Creation myth

symbolic narrative of how the world began and how people first came to inhabit it

A creation myth or creation story explains how the universe started, how the earth came to be, and why there are humans. Creation myths are usually part of religions and mythologies. Very often, creation myths say that humans were made by a god, spirit or other supreme being.

The Creation (ca. 1896-1902) by James Tissot[1]

North America change

Cherokee change

In the beginning, there was just water. All the animals lived above it and the sky was overcrowded. They were all curious about what was beneath the water and one day Dayuni'si, the water beetle, volunteered to explore it. He explored the surface but could not find any solid ground. He explored below the surface to the bottom and all he found was mud which he brought back to the surface. After collecting the mud, it began to grow in size and spread outwards until it became the Earth as we know it.

Kiowa Apache change

In the beginning nothing existed, darkness was all around. Suddenly from the darkness came a thin disc, one side yellow and the other side white, appearing suspended in midair. Within the disc sat a small bearded man, Creator, the One Who Lives Above. When he looked into the endless darkness, light appeared above. He looked down and it became a sea of light. To the east, he created yellow streaks of dawn. To the west, tints of many colors appeared everywhere. There were also clouds of different colors. He also created three other gods: a little girl, a sun god and a small boy. Then he created celestial phenomena, the winds, the tarantula, and the earth from the sweat of the four gods mixed together in the Creator's palms, from a small round, brown ball, not much larger than a bean. The world was expanded to its current size by the gods kicking the small brown ball. Creator told Wind to go inside the ball and to blow it up. The tarantula, who knew what to do, spun a black cord and, attaching it to the ball, crawled away fast to the east, pulling on the cord with all his strength. Tarantula repeated with a blue cord to the south, a yellow cord to the west, and a white cord to the north. With mighty pulls in each direction, the brown ball stretched to immeasurable size--it became the earth! No hills, mountains, or rivers were visible; only smooth, treeless, brown plains appeared. Then the Creator created the rest of the beings and features of the Earth.

Middle East change

Judeo-Christian-Islamic account change

In the Judeo-Christian-Islamic story, it is believed that an entity referred to as God created the universe in six days.

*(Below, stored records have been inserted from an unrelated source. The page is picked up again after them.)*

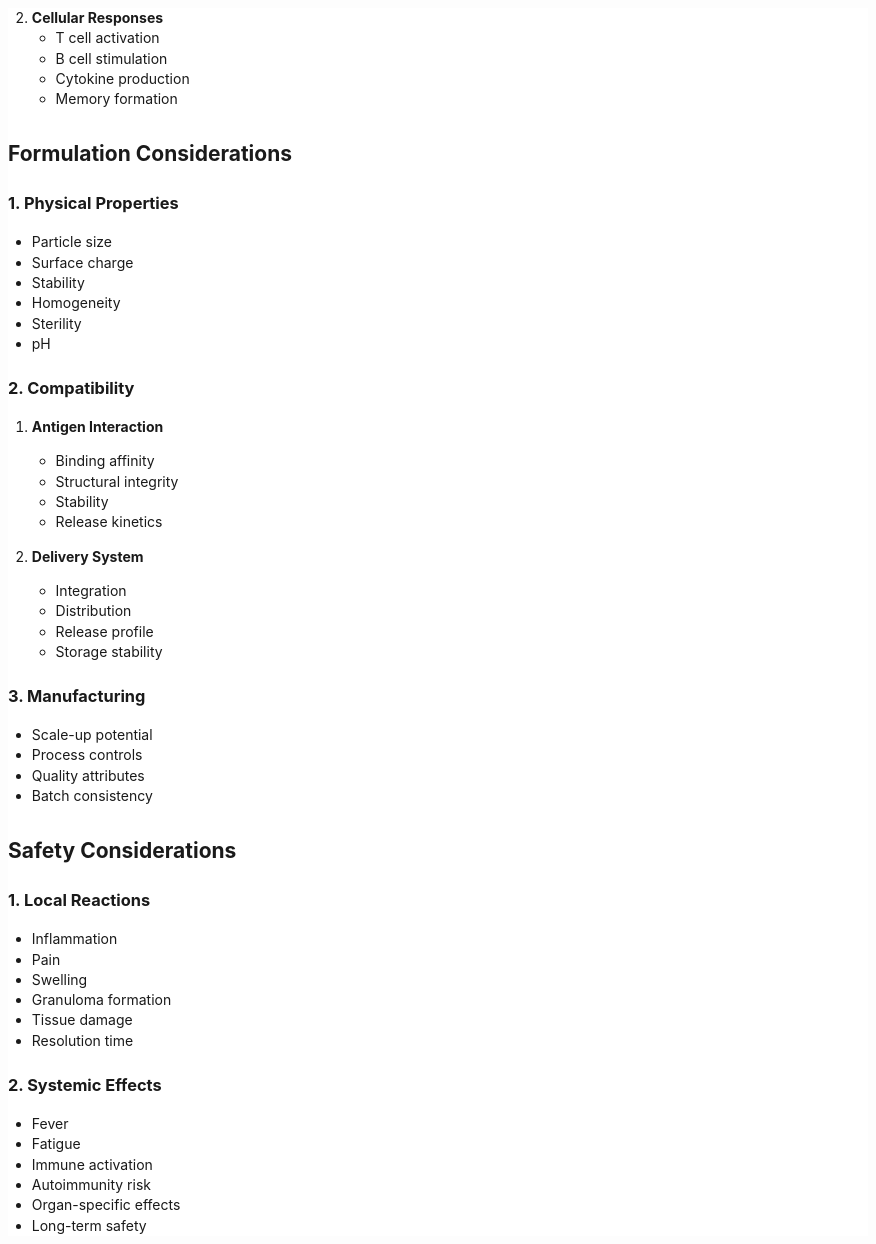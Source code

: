 2. **Cellular Responses**
   - T cell activation
   - B cell stimulation
   - Cytokine production
   - Memory formation

## Formulation Considerations

### 1. Physical Properties
- Particle size
- Surface charge
- Stability
- Homogeneity
- Sterility
- pH

### 2. Compatibility
1. **Antigen Interaction**
   - Binding affinity
   - Structural integrity
   - Stability
   - Release kinetics

2. **Delivery System**
   - Integration
   - Distribution
   - Release profile
   - Storage stability

### 3. Manufacturing
- Scale-up potential
- Process controls
- Quality attributes
- Batch consistency

## Safety Considerations

### 1. Local Reactions
- Inflammation
- Pain
- Swelling
- Granuloma formation
- Tissue damage
- Resolution time

### 2. Systemic Effects
- Fever
- Fatigue
- Immune activation
- Autoimmunity risk
- Organ-specific effects
- Long-term safety
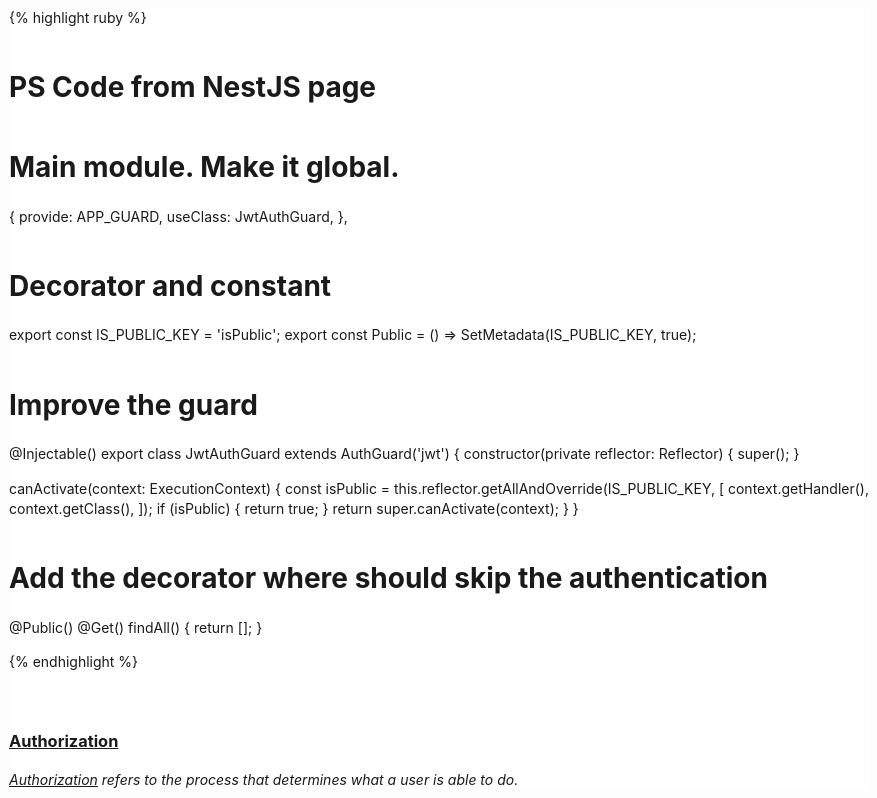 {% highlight ruby %}
# PS Code from NestJS page
# Main module. Make it global.
{
   provide: APP_GUARD,
   useClass: JwtAuthGuard,
 },

# Decorator and constant
export const IS_PUBLIC_KEY = 'isPublic';
export const Public = () => SetMetadata(IS_PUBLIC_KEY, true);

# Improve the guard
@Injectable()
export class JwtAuthGuard extends AuthGuard('jwt') {
  constructor(private reflector: Reflector) {
    super();
  }

  canActivate(context: ExecutionContext) {
    const isPublic = this.reflector.getAllAndOverride<boolean>(IS_PUBLIC_KEY, [
      context.getHandler(),
      context.getClass(),
    ]);
    if (isPublic) {
      return true;
    }
    return super.canActivate(context);
  }
}

# Add the decorator where should skip the authentication
@Public()
@Get()
findAll() {
  return [];
}

{% endhighlight %}


<br />
<h3><u id="authorization">Authorization</u></h3>

<p style="text-align: justify;"><em><a href="https://docs.nestjs.com/security/authorization">Authorization</a> refers to the process that determines what a user is able to do.</em></p>
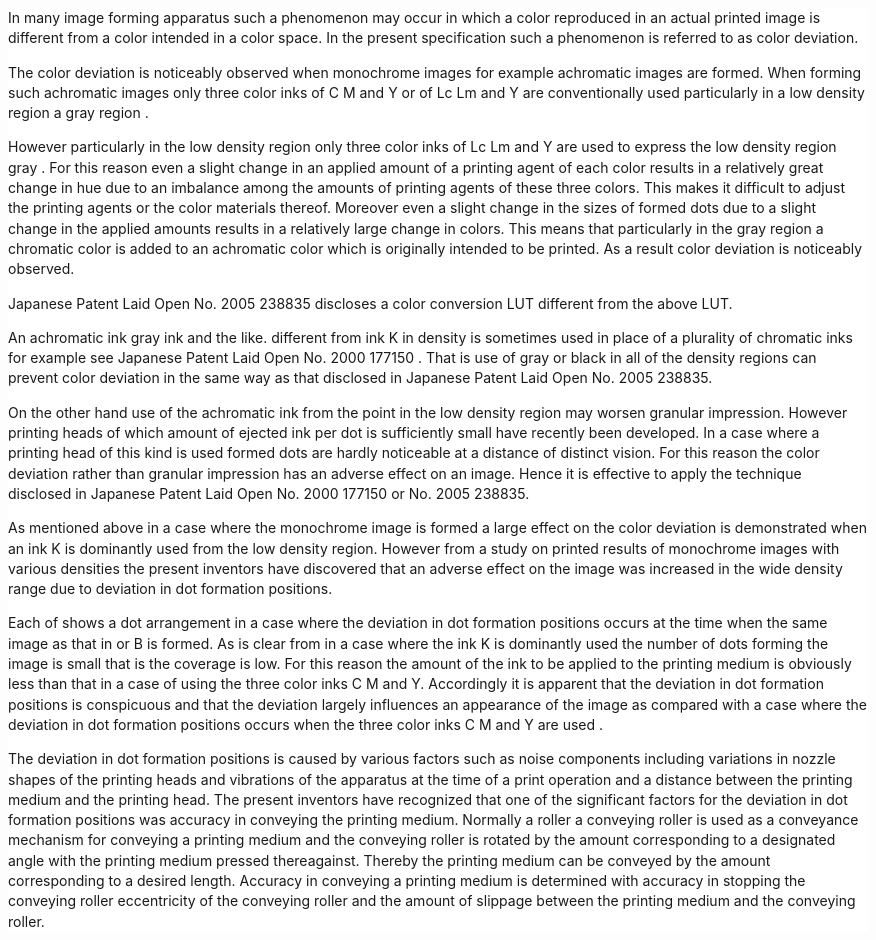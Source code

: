 In many image forming apparatus such a phenomenon may occur in which a color reproduced in an actual printed image is different from a color intended in a color space. In the present specification such a phenomenon is referred to as color deviation. 

The color deviation is noticeably observed when monochrome images for example achromatic images are formed. When forming such achromatic images only three color inks of C M and Y or of Lc Lm and Y are conventionally used particularly in a low density region a gray region .

However particularly in the low density region only three color inks of Lc Lm and Y are used to express the low density region gray . For this reason even a slight change in an applied amount of a printing agent of each color results in a relatively great change in hue due to an imbalance among the amounts of printing agents of these three colors. This makes it difficult to adjust the printing agents or the color materials thereof. Moreover even a slight change in the sizes of formed dots due to a slight change in the applied amounts results in a relatively large change in colors. This means that particularly in the gray region a chromatic color is added to an achromatic color which is originally intended to be printed. As a result color deviation is noticeably observed.

Japanese Patent Laid Open No. 2005 238835 discloses a color conversion LUT different from the above LUT.

An achromatic ink gray ink and the like. different from ink K in density is sometimes used in place of a plurality of chromatic inks for example see Japanese Patent Laid Open No. 2000 177150 . That is use of gray or black in all of the density regions can prevent color deviation in the same way as that disclosed in Japanese Patent Laid Open No. 2005 238835.

On the other hand use of the achromatic ink from the point in the low density region may worsen granular impression. However printing heads of which amount of ejected ink per dot is sufficiently small have recently been developed. In a case where a printing head of this kind is used formed dots are hardly noticeable at a distance of distinct vision. For this reason the color deviation rather than granular impression has an adverse effect on an image. Hence it is effective to apply the technique disclosed in Japanese Patent Laid Open No. 2000 177150 or No. 2005 238835.

As mentioned above in a case where the monochrome image is formed a large effect on the color deviation is demonstrated when an ink K is dominantly used from the low density region. However from a study on printed results of monochrome images with various densities the present inventors have discovered that an adverse effect on the image was increased in the wide density range due to deviation in dot formation positions.

Each of shows a dot arrangement in a case where the deviation in dot formation positions occurs at the time when the same image as that in or B is formed. As is clear from in a case where the ink K is dominantly used the number of dots forming the image is small that is the coverage is low. For this reason the amount of the ink to be applied to the printing medium is obviously less than that in a case of using the three color inks C M and Y. Accordingly it is apparent that the deviation in dot formation positions is conspicuous and that the deviation largely influences an appearance of the image as compared with a case where the deviation in dot formation positions occurs when the three color inks C M and Y are used .

The deviation in dot formation positions is caused by various factors such as noise components including variations in nozzle shapes of the printing heads and vibrations of the apparatus at the time of a print operation and a distance between the printing medium and the printing head. The present inventors have recognized that one of the significant factors for the deviation in dot formation positions was accuracy in conveying the printing medium. Normally a roller a conveying roller is used as a conveyance mechanism for conveying a printing medium and the conveying roller is rotated by the amount corresponding to a designated angle with the printing medium pressed thereagainst. Thereby the printing medium can be conveyed by the amount corresponding to a desired length. Accuracy in conveying a printing medium is determined with accuracy in stopping the conveying roller eccentricity of the conveying roller and the amount of slippage between the printing medium and the conveying roller.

  • First day: God creates light ("Let there be light!"[2]). The light is divided from the darkness, and "day" and "night" are named.[3]
  • Second day: God makes the sky over the earth (the atmosphere), dividing the waters above from the waters below.[4]
  • Third day: God commands the waters on earth to be gathered together in one place (ocean), and dry land to appear. "Earth" and "sea" are named. God commands the earth to bring forth grass, plants, and fruit-bearing trees.[5]
  • Fourth day: God creates lights in the sky to separate light from darkness and to mark days, seasons and years. Two great lights are made (the Sun and Moon, though not named), and the stars.[6]
  • Fifth day: God commands the sea to be filled with "living creatures", and every kind of bird, and commands them to be fruitful and multiply.[7]
  • Sixth day: God commands the land produce all kinds of animals. He makes wild beasts, livestock and reptiles. He then creates the first human (Adam). People are told to "be fruitful, and multiply, and fill the earth, and subdue it." Humans and animals are given plants to eat. Then God calls his creation "very good."[8]
  • Seventh day: On the seventh day God rested.[9]

Christians that believe God created the Universe in exactly the way described in the Bible are called creationists. Other Christians think that the biblical creation story has fundamental truths and messages, but should not be taken literally.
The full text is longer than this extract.